EXERCISE:
Search the entries for lines with the string "reports" and say how many there are, giving only the number.

DATA SHOWN:

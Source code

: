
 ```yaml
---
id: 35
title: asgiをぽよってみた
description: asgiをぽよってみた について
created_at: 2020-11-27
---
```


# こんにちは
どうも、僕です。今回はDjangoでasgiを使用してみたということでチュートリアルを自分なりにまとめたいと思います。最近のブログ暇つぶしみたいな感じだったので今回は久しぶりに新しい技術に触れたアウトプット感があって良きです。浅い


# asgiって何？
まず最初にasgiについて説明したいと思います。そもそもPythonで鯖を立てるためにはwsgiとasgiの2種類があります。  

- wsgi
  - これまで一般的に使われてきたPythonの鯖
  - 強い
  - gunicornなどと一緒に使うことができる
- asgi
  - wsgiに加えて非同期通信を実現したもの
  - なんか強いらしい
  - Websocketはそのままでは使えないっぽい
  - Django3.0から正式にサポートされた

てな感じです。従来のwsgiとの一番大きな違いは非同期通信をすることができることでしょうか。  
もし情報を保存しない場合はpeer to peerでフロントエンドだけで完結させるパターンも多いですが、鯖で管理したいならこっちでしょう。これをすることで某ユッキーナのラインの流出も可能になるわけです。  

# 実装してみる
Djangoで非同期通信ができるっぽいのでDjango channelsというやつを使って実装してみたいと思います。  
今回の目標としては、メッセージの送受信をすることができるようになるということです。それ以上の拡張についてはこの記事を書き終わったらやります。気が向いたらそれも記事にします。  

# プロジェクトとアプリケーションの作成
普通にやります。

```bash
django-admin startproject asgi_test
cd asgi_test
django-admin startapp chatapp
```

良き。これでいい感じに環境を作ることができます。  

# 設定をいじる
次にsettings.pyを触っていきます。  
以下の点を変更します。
---
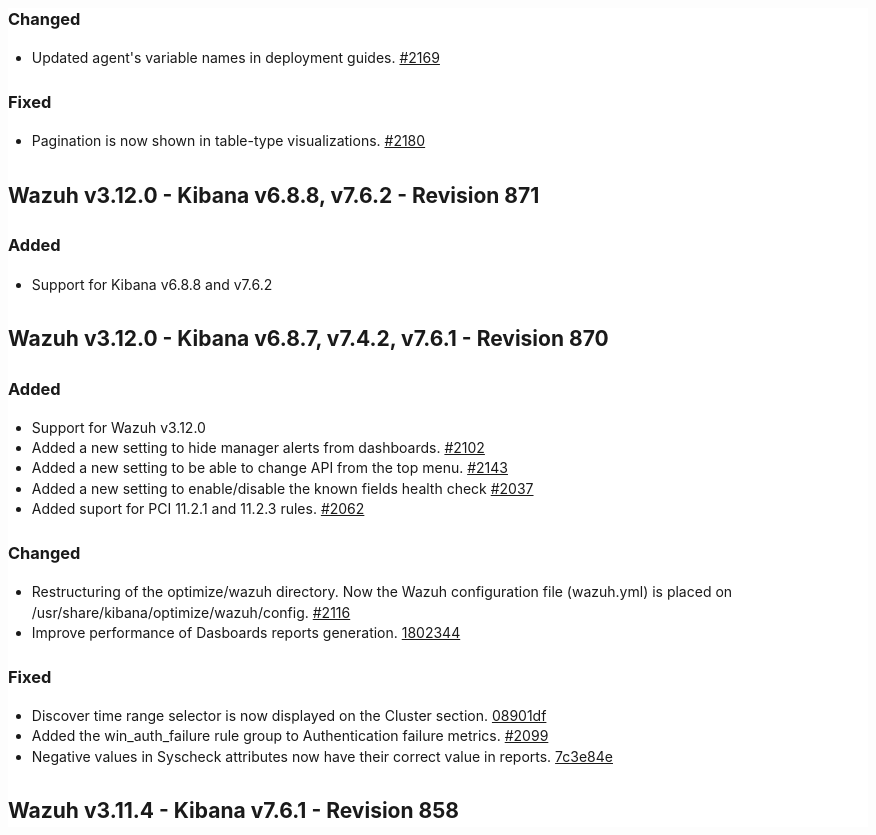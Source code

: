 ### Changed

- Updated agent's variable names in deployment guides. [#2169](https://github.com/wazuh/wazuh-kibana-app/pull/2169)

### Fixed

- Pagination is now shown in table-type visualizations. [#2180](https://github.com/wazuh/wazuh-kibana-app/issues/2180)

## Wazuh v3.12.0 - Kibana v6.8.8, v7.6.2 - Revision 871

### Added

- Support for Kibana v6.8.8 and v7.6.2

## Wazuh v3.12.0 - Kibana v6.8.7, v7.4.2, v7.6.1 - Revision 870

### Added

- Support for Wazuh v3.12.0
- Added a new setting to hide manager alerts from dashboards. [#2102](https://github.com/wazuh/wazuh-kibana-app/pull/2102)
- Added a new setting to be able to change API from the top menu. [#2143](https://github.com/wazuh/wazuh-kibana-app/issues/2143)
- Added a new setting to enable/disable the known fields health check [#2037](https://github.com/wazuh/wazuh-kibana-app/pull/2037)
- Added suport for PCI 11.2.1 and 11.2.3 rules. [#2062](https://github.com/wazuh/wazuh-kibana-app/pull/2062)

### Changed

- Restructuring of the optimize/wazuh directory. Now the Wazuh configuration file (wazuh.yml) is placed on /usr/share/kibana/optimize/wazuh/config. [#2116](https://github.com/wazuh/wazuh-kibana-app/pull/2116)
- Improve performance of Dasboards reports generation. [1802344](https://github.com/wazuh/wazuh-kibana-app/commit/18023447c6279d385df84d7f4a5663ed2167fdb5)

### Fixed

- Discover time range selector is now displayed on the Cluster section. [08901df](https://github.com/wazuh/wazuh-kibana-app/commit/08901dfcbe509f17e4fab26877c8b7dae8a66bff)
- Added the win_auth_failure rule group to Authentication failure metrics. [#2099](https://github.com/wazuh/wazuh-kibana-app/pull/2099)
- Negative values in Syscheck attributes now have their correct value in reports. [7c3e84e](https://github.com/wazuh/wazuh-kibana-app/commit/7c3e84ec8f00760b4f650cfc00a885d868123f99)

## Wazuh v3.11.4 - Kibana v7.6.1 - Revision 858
--
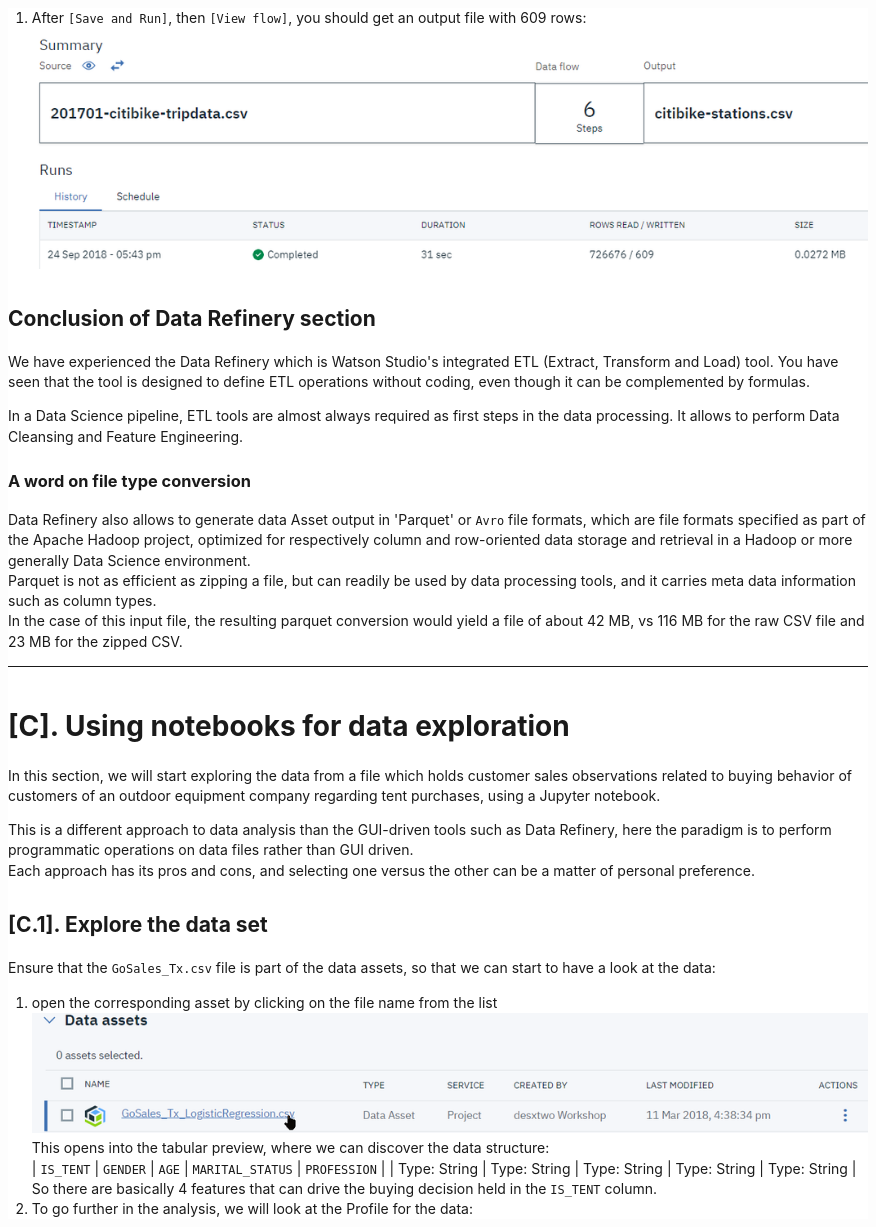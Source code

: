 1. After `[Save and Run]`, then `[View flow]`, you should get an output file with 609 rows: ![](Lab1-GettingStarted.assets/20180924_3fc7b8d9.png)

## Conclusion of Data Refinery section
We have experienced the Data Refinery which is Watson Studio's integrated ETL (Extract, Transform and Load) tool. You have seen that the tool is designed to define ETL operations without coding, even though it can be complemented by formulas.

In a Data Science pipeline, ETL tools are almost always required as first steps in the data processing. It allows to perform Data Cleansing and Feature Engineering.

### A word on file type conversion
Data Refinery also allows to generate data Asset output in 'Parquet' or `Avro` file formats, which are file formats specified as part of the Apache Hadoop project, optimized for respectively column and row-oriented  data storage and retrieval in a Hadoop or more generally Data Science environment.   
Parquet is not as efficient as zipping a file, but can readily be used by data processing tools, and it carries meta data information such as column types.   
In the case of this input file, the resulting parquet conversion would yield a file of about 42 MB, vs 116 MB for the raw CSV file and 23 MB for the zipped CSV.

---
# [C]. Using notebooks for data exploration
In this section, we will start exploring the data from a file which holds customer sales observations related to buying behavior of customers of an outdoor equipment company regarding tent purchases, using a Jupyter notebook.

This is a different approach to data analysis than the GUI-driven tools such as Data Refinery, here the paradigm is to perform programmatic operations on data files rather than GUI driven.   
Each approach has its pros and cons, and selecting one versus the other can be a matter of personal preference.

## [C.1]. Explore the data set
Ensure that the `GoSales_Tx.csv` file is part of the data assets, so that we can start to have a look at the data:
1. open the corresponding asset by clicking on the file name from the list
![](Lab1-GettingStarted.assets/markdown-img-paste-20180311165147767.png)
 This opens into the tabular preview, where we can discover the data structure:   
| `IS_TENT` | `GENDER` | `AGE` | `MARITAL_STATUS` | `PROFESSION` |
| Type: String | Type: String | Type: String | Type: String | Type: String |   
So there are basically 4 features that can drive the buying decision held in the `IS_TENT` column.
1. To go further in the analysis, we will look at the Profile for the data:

TASK RESULT:
2